Le Bouton de nacre
7.3
Le Bouton de nacre

Documentaire de Patricio Guzmán (2015)

Attention, cette bafouille peut contenir des spoilers. Merci de votre compréhension.


Après Nostalgie de la lumière (2010) sur le désert d'Atacama au nord du Chili, et avant un autre documentaire sur la cordillère des Andes au centre du pays venant clôturer une trilogie, Patricio Guzman s'intéresse à la mer au sud de son pays avec Le Bouton de Nacre, prix du scénario et prix du jury œcuménique au festival de Berlin 2015. Ce documentaire est magnifique et incroyablement riche pour sa durée d'1h22 !

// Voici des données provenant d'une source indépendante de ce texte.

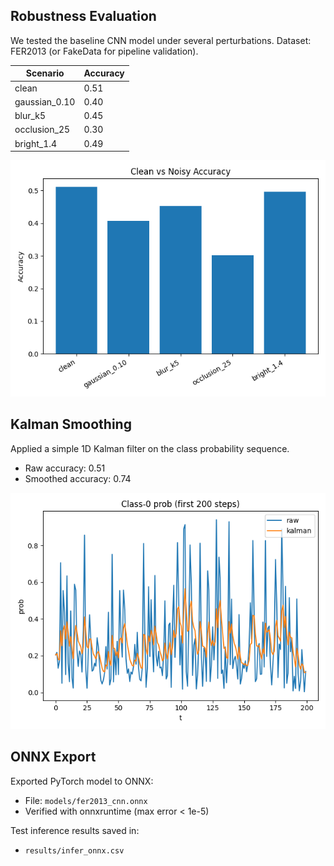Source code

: ## Robustness Evaluation

We tested the baseline CNN model under several perturbations.
Dataset: FER2013 (or FakeData for pipeline validation).

| Scenario      | Accuracy |
|---------------|----------|
| clean         | 0.51     |
| gaussian_0.10 | 0.40     |
| blur_k5       | 0.45     |
| occlusion_25  | 0.30     |
| bright_1.4    | 0.49     |

![Robustness Results](results/robust_bar.png)

## Kalman Smoothing

Applied a simple 1D Kalman filter on the class probability sequence.
- Raw accuracy: 0.51
- Smoothed accuracy: 0.74

![Kalman smoothing trace](results/smooth_trace.png)

## ONNX Export

Exported PyTorch model to ONNX:
- File: `models/fer2013_cnn.onnx`
- Verified with onnxruntime (max error < 1e-5)

Test inference results saved in:
- `results/infer_onnx.csv`

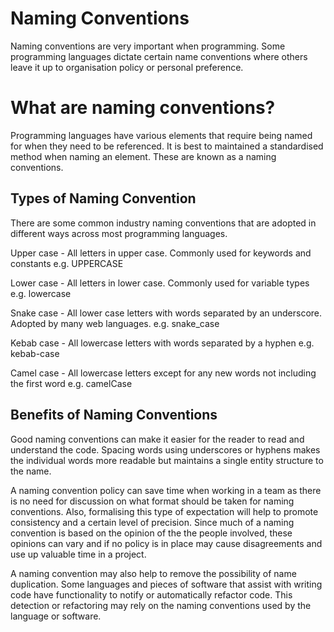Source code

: # Naming Conventions

Naming conventions are very important when programming. Some programming languages dictate certain name conventions where others leave it up to organisation policy or personal preference.

# What are naming conventions?

Programming languages have various elements that require being named for when they need to be referenced. It is best to maintained a standardised method when naming an element. These are known as a naming conventions.

## Types of Naming Convention

There are some common industry naming conventions that are adopted in different ways across most programming languages.

Upper case - All letters in upper case. Commonly used for keywords and constants e.g. UPPERCASE

Lower case - All letters in lower case. Commonly used for variable types e.g. lowercase

Snake case - All lower case letters with words separated by an underscore. Adopted by many web languages. e.g. snake\_case

Kebab case - All lowercase letters with words separated by a hyphen e.g. kebab-case

Camel case - All lowercase letters except for any new words not including the first word e.g. camelCase

## Benefits of Naming Conventions

Good naming conventions can make it easier for the reader to read and understand the code. Spacing words using underscores or hyphens makes the individual words more readable but maintains a single entity structure to the name. 

A naming convention policy can save time when working in a team as there is no need for discussion on what format should be taken for naming conventions. Also, formalising this type of expectation will help to promote consistency and a certain level of precision. Since much of a naming convention is based on the opinion of the the people involved, these opinions can vary and if no policy is in place may cause disagreements and use up valuable time in a project. 

A naming convention may also help to remove the possibility of name duplication. Some languages and pieces of software that assist with writing code have functionality to notify or automatically refactor code. This detection or refactoring may rely on the naming conventions used by the language or software.

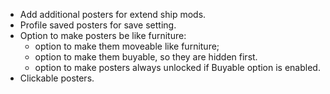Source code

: - Add additional posters for extend ship mods.
- Profile saved posters for save setting.
- Option to make posters be like furniture:
  - option to make them moveable like furniture;
  - option to make them buyable, so they are hidden first.
  - option to make posters always unlocked if Buyable option is enabled.
- Clickable posters.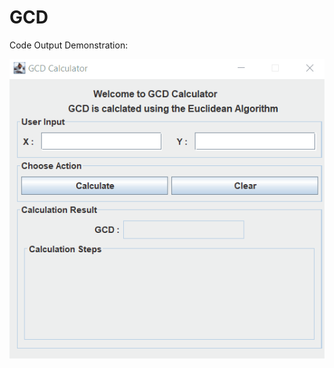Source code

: # GCD

Code Output Demonstration:

![output.png](https://github.com/eujin0212/GCD/blob/main/images/result.gif?raw=true)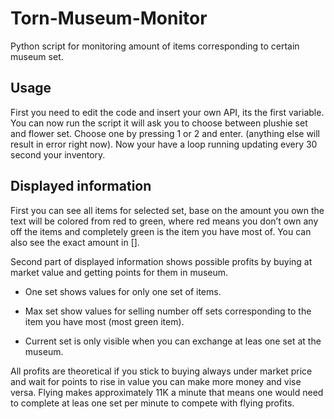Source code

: ﻿# Torn-Museum-Monitor
Python script for monitoring amount of items corresponding to certain museum set.

## Usage 

First you need to edit the code and insert your own API, its the first variable.
You can now run the script it will ask you to choose between plushie set and flower set. Choose one by pressing 1 or 2 and enter. (anything else will result in error right now). Now your have a loop running updating every 30 second your inventory.

## Displayed information

First you can see all items for selected set, base on the amount you own the text will be colored from red to green, where red means you don’t own any off the items and completely green is the item you have most of. You can also see the exact amount in []. 

Second part of displayed information shows possible profits by buying at market value and getting points for them in museum. 

- One set shows values for only one set of items.

- Max set show values for selling number off sets corresponding to the item you have most (most green item).

- Current set is only visible when you can exchange at leas one set at the museum.



All profits are theoretical if you stick to buying always under market price and  wait for points to rise in value you can make more money and vise versa. Flying makes approximately 11K a minute that means one would need to complete at leas one set per minute to compete with flying profits. 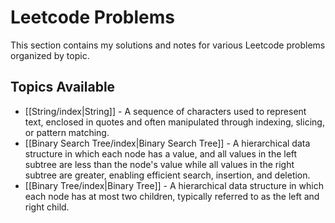 # Leetcode Problems

This section contains my solutions and notes for various Leetcode problems organized by topic.

## Topics Available

- [[String/index|String]] - A sequence of characters used to represent text, enclosed in quotes and often manipulated through indexing, slicing, or pattern matching.
- [[Binary Search Tree/index|Binary Search Tree]] - A hierarchical data structure in which each node has a value, and all values in the left subtree are less than the node's value while all values in the right subtree are greater, enabling efficient search, insertion, and deletion.
- [[Binary Tree/index|Binary Tree]] - A hierarchical data structure in which each node has at most two children, typically referred to as the left and right child.
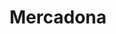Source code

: ---
title: "Mercadona"
url: /vitoria-gasteiz/mercadona-armentiagana-kalea-calle-alto-de-armentia/
shop: Supermarkt
---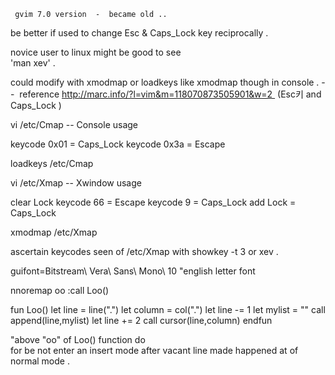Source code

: 
     gvim 7.0 version  -  became old .. 
 
  
  be better if used to change Esc & Caps_Lock 
key reciprocally . 
   
   novice user to linux might be good to see  
 'man xev' . 


  could  modify with xmodmap or loadkeys like xmodmap though 
 in console . 
 --  reference http://marc.info/?l=vim&m=118070873505901&w=2 
(Esc키 and Caps_Lock )

  vi /etc/Cmap -- Console usage

keycode 0x01 = Caps_Lock 
keycode 0x3a = Escape

loadkeys /etc/Cmap

vi /etc/Xmap -- Xwindow usage

 clear Lock
 keycode 66 = Escape
 keycode 9 = Caps_Lock
 add Lock = Caps_Lock

xmodmap /etc/Xmap 
 
ascertain keycodes seen of /etc/Xmap
  with showkey -t 3 or xev . 

guifont=Bitstream\ Vera\ Sans\ Mono\ 10 
"english letter font

    
nnoremap oo :call Loo()

fun Loo() 
let line = line(".") 
let column = col(".") 
let line -= 1 
let mylist = "" 
call append(line,mylist) 
let line += 2 
call cursor(line,column) 
endfun

 "above  "oo"  of Loo()  function do           
 for be not  enter  an insert mode after  vacant line  made  happened 
 at of normal mode . 




  
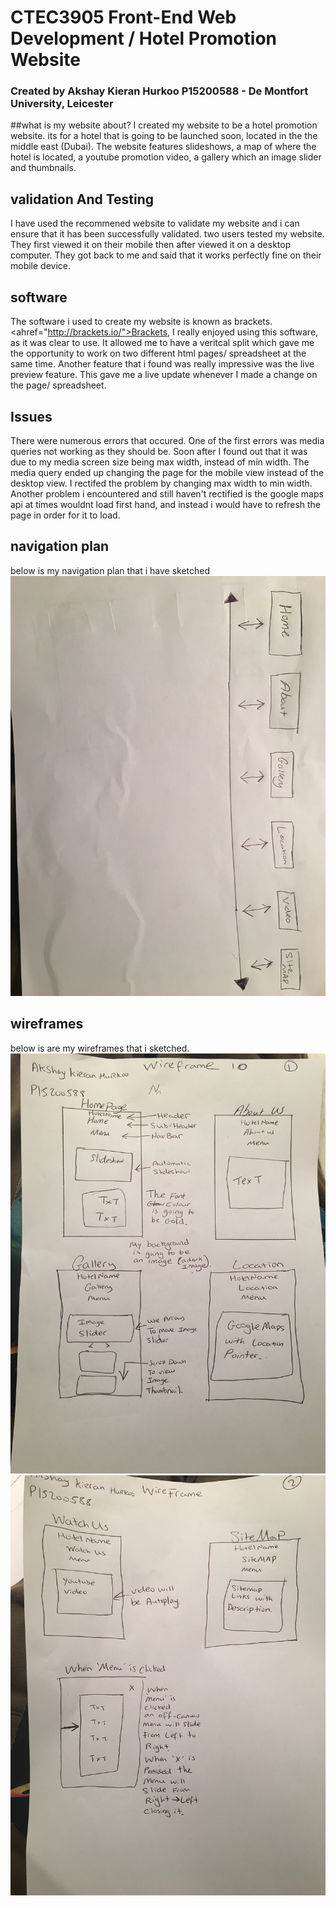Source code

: # CTEC3905 Front-End Web Development / Hotel Promotion Website
### Created by Akshay Kieran Hurkoo P15200588 - De Montfort University, Leicester
##what is my website about?
I created my website to be a hotel promotion website. its for a hotel that is going to be launched soon, located in the the middle east (Dubai). The website features slideshows, a map of where the hotel is located, a youtube promotion video, a gallery which an image slider and thumbnails. 

## validation And Testing
I have used the recommened website to validate my website and i can ensure that it has been successfully validated. 
two users tested my website. They first viewed it on their mobile then after viewed it on a desktop computer. They got back to me and said that it works perfectly fine on their mobile device. 

## software
The software i used to create my website is known as brackets. <ahref="http://brackets.io/">Brackets</a>, I really enjoyed using this software, as it was clear to use. It allowed me to have a veritcal split which gave me the opportunity to work on two different html pages/ spreadsheet at the same time. Another feature that i found was really impressive was the live preview feature. This gave me a live update whenever I made a change on the page/ spreadsheet.

## Issues
There were numerous errors that occured. One of the first errors was media queries not working as they should be. Soon after I found out that it was due to my media screen size being max width, instead of min width. The media query ended up changing the page for the mobile view instead of the desktop view. I rectifed the problem by changing max width to min width. Another problem i encountered and still haven't rectified is the google maps api at times wouldnt load first hand, and instead i would have to refresh the page in order for it to load.

## navigation plan
below is my navigation plan that i have sketched
![img](Documentation/IMG_4580.JPG)
## wireframes
below is are my wireframes that i sketched. 
![img](Documentation/IMG_4581.JPG)
![img](Documentation/IMG_4582.JPG)

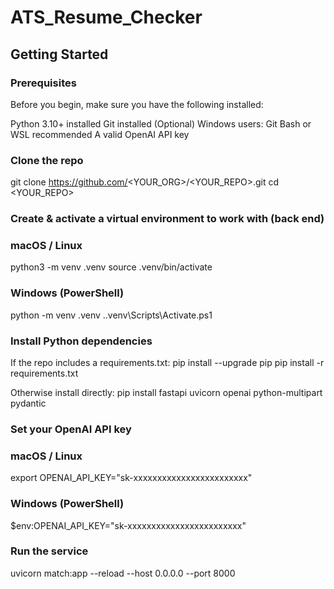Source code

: # ATS_Resume_Checker
## Getting Started

### Prerequisites 
Before you begin, make sure you have the following installed:

Python 3.10+ installed
Git installed
(Optional) Windows users: Git Bash or WSL recommended
A valid OpenAI API key

### Clone the repo

git clone https://github.com/<YOUR_ORG>/<YOUR_REPO>.git
cd <YOUR_REPO>

### Create & activate a virtual environment to work with (back end)

### macOS / Linux
python3 -m venv .venv
source .venv/bin/activate

### Windows (PowerShell)
python -m venv .venv
.\.venv\Scripts\Activate.ps1

### Install Python dependencies

If the repo includes a requirements.txt:
pip install --upgrade pip
pip install -r requirements.txt

Otherwise install directly:
pip install fastapi uvicorn openai python-multipart pydantic

### Set your OpenAI API key

### macOS / Linux
export OPENAI_API_KEY="sk-xxxxxxxxxxxxxxxxxxxxxxxx"

### Windows (PowerShell)
$env:OPENAI_API_KEY="sk-xxxxxxxxxxxxxxxxxxxxxxxx"

### Run the service
uvicorn match:app --reload --host 0.0.0.0 --port 8000
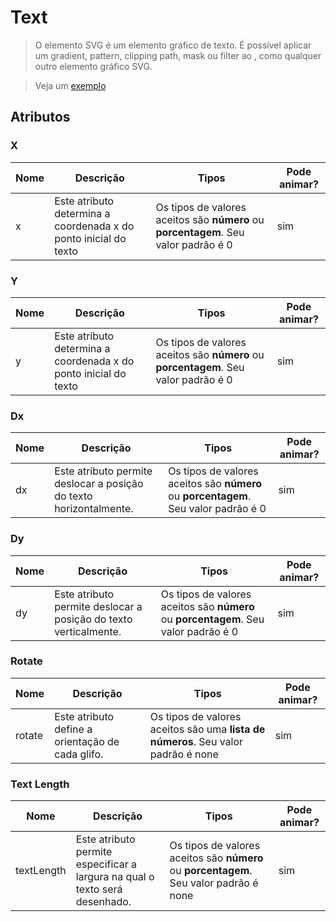 # Text 
> O elemento SVG <text> é um elemento gráfico de texto. É possível aplicar um gradient, pattern, clipping path, mask ou filter ao <text>, como qualquer outro elemento gráfico SVG.

> Veja um [exemplo]([https://codepen.io/joelhenrique2000/pen/gOOOXzv](https://codepen.io/joelhenrique2000/pen/gOOOXzv))

## Atributos

### X
|Nome|Descrição|Tipos|Pode animar?|
|--|--|--|--|
| x | Este atributo determina a coordenada x do ponto inicial do texto | Os tipos de valores aceitos são **número** ou **porcentagem**. Seu valor padrão é 0 | sim |


### Y

|Nome|Descrição|Tipos|Pode animar?|
|--|--|--|--|
| y | Este atributo determina a coordenada x do ponto inicial do texto | Os tipos de valores aceitos são **número** ou **porcentagem**. Seu valor padrão é 0 | sim |

### Dx

|Nome|Descrição|Tipos|Pode animar?|
|--|--|--|--|
| dx | Este atributo permite deslocar a posição do texto horizontalmente. | Os tipos de valores aceitos são **número** ou **porcentagem**. Seu valor padrão é 0 | sim |


### Dy

|Nome|Descrição|Tipos|Pode animar?|
|--|--|--|--|
| dy | Este atributo permite deslocar a posição do texto verticalmente. | Os tipos de valores aceitos são **número** ou **porcentagem**. Seu valor padrão é 0 | sim |

### Rotate

|Nome|Descrição|Tipos|Pode animar?|
|--|--|--|--|
| rotate | Este atributo define a orientação de cada glifo. | Os tipos de valores aceitos são uma **lista de números**. Seu valor padrão é none | sim |

### Text Length

|Nome|Descrição|Tipos|Pode animar?|
|--|--|--|--|
| textLength| Este atributo permite especificar a largura na qual o texto será desenhado. | Os tipos de valores aceitos são **número** ou **porcentagem**. Seu valor padrão é none | sim |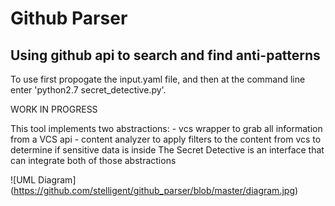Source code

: # Github Parser
## Using github api to search and find anti-patterns
To use first propogate the input.yaml file, and then at the command line enter 'python2.7 secret_detective.py'.

WORK IN PROGRESS

This tool implements two abstractions:
	- vcs wrapper to grab all information from a VCS api
	- content analyzer to apply filters to the content from vcs to determine if sensitive data is inside
The Secret Detective is an interface that can integrate both of those abstractions

![UML Diagram]
(https://github.com/stelligent/github_parser/blob/master/diagram.jpg)


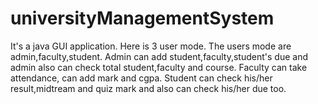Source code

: # universityManagementSystem
It's a java GUI application. Here is 3 user mode. The users mode are admin,faculty,student. Admin can add student,faculty,student's due and admin also can check total student,faculty and course. Faculty can take attendance, can add mark and cgpa. Student can check his/her result,midtream and quiz mark and also can check his/her due too.
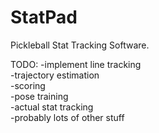 # StatPad
Pickleball Stat Tracking Software.

TODO:
-implement line tracking  
-trajectory estimation  
-scoring  
-pose training  
-actual stat tracking  
-probably lots of other stuff  
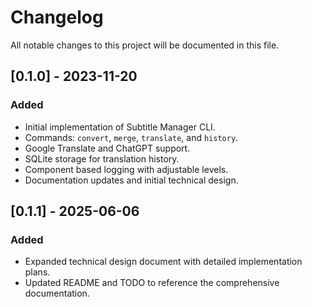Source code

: # Changelog

All notable changes to this project will be documented in this file.

## [0.1.0] - 2023-11-20
### Added
- Initial implementation of Subtitle Manager CLI.
- Commands: `convert`, `merge`, `translate`, and `history`.
- Google Translate and ChatGPT support.
- SQLite storage for translation history.
- Component based logging with adjustable levels.
- Documentation updates and initial technical design.

## [0.1.1] - 2025-06-06
### Added
- Expanded technical design document with detailed implementation plans.
- Updated README and TODO to reference the comprehensive documentation.
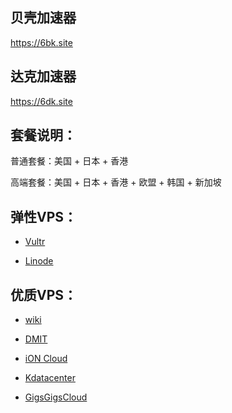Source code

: 
## 贝壳加速器

https://6bk.site

## 达克加速器

https://6dk.site

## 套餐说明：

普通套餐：美国 + 日本 + 香港 

高端套餐：美国 + 日本 + 香港 + 欧盟 + 韩国 + 新加坡

## 弹性VPS：

* [Vultr](https://www.vultr.com/?ref=8245248)

* [Linode](https://www.linode.com/?r=e86fb9ef58cd6a51c8d2dab3485cea85e1af6e27)

## 优质VPS：

* [wiki](https://idc.wiki/aff.php?aff=2538)

* [DMIT](https://www.dmit.io/aff.php?aff=3149)

* [iON Cloud](https://ion.krypt.com/aff.php?aff=1646)

* [Kdatacenter](https://www.kdatacenter.com/myportal/?affid=832)

* [GigsGigsCloud](https://clientarea.gigsgigscloud.com/?affid=3589)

Présente sous toutes ses formes (goûte fossilisée dans un bloc de quartz, glaciers d'un bleu surréaliste, vapeur dans l'espace et, évidemment, étendues océaniques), l'eau est bien plus que le motif du film, elle est sa forme même, Guzman comparant son flux à celui de la pensée humaine et laissant couler sa propre voix en commentaire off tout du long. Ignorée par les chiliens (qui n'ont pratiquement aucune tradition maritime), l'eau a pourtant une place dans leur mémoire, de celle de ses indiens jusqu'aux corps coulés dans l'océan sous la dictature. Deux sujets historiques traités comme le ressac d'une histoire qui se répète tristement. Toutefois, Le Bouton de Nacre n'appuie pas son projet de devoir de mémoire ; encore une fois, il le laisse couler comme on dérive sur l'océan.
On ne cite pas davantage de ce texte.